The fox ran aside, shaking with fear, his foot lifted appealingly. With a quick movement the teacher caught him by the nape of his neck and thrust him into the sack. The leader now had his nose in the hole.
“Back there!” Trove shouted, kicking at him.
In a moment he had rolled a heavy stone to the hole and made it too small for the hounds to enter. Half a dozen of them were now baying outside.
“We’ll give him air,” said the teacher, as he cut a hole in the sack and tied it. “Don’t know how we’ll get him out of here alive. They’d be all over me like a pack of wolves.”
He stood a moment thinking. Bony had wriggled away from Paul and begun to bark loudly.
“I’ve an idea,” said the teacher, as he cut the foxtail from his cap. Then he rubbed it in the blood and spittle of the fox and tied it to the stub tail of Bony. The dog’s four feet were scented in the same manner. The smell of them irked him sorely. His hair rose, and his head fell with a sense of injury. He made a rush at his new tail and was rudely stopped.
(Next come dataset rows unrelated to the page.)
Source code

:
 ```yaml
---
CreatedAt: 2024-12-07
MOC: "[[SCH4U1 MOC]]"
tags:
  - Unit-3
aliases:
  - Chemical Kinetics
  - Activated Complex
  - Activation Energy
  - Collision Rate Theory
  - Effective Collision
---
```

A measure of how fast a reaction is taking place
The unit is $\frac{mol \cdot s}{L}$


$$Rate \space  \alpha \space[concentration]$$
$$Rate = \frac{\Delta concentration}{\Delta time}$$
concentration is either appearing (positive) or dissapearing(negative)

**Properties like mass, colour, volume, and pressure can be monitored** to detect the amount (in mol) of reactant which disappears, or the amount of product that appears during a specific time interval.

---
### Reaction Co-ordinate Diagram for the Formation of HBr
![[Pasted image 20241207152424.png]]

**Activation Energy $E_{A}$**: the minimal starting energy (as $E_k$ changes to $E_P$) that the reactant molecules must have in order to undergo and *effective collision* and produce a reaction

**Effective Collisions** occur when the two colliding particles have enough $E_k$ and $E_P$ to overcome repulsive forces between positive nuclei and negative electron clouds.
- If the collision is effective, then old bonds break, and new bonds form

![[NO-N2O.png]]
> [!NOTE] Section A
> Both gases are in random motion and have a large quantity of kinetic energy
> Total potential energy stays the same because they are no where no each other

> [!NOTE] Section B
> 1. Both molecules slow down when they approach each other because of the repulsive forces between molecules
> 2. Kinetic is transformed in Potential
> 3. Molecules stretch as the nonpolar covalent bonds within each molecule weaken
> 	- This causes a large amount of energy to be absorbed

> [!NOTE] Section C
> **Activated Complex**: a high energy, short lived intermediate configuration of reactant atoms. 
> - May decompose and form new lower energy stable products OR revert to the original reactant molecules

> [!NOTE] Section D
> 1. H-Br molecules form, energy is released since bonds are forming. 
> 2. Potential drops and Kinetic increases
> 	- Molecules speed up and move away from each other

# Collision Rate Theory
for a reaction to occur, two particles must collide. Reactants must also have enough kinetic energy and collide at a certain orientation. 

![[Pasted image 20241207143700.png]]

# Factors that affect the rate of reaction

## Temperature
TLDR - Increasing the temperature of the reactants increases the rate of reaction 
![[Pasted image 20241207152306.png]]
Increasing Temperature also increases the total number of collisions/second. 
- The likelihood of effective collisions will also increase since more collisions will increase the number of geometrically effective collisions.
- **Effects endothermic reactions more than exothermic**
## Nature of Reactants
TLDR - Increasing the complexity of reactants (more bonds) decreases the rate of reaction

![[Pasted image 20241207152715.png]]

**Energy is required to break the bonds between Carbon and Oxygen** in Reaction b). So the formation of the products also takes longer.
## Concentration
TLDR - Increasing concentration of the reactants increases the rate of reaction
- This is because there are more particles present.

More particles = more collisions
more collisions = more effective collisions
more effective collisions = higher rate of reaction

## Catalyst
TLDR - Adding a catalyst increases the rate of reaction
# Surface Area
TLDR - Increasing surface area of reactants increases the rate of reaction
“He’s fresh, and they’ll not be able to catch him,” said the young man, as Paul protested. “Wouldn’t hurt anything but the tail if they did.”
Then breaking the ice curtain, as far from the hole as possible, he gave Bony a spank and flung him out on the snow above with a loud “go home.” The pack saw him and scrambled up the bank in full cry. He had turned for a glance at his new tail, but seeing the pack rush at him started up the hillside with a yelp of fear and the energy of a wildcat. When the two came out of the cavern they saw him leaping like a rabbit in the snow, his hair on end, his brush flying, and the hounds in full pursuit.
“My stars! See that dog run,” said the teacher, laughing, as he put on his snow-shoes. “He don’t intend to be caught with such a tail and smell on him.”
He put the sack over his shoulder.
“All aboard, Paul,” said he; “now we can go home in peace.”
Coming down out of the woods, they saw a pack of hounds digging at one side of the stable. Bony had gone to his refuge under the barn floor.
As he entered, one of them had evidently caught hold of his new tail, and the pack had torn it in shreds. Two hunters came along shortly, and, after a talk with the teacher, took their dogs away. But for three days Bony came not forth and was seen no more of men, save only when he crept to the hole for a lap of water and to seize a doughnut from the hand of Paul, whereupon he retired promptly.
“He ain’t going to take any chances,” said the widow, laughing.
When at last he came forth, it was with a soft step and new resolutions. And a while later, when Trove heard Darrel say that caution was the only friend of weakness, he understood him perfectly.
“Not every brush has a fox on it,” said the widow, and the words went from lip to lip until they were a maxim of those country-folk.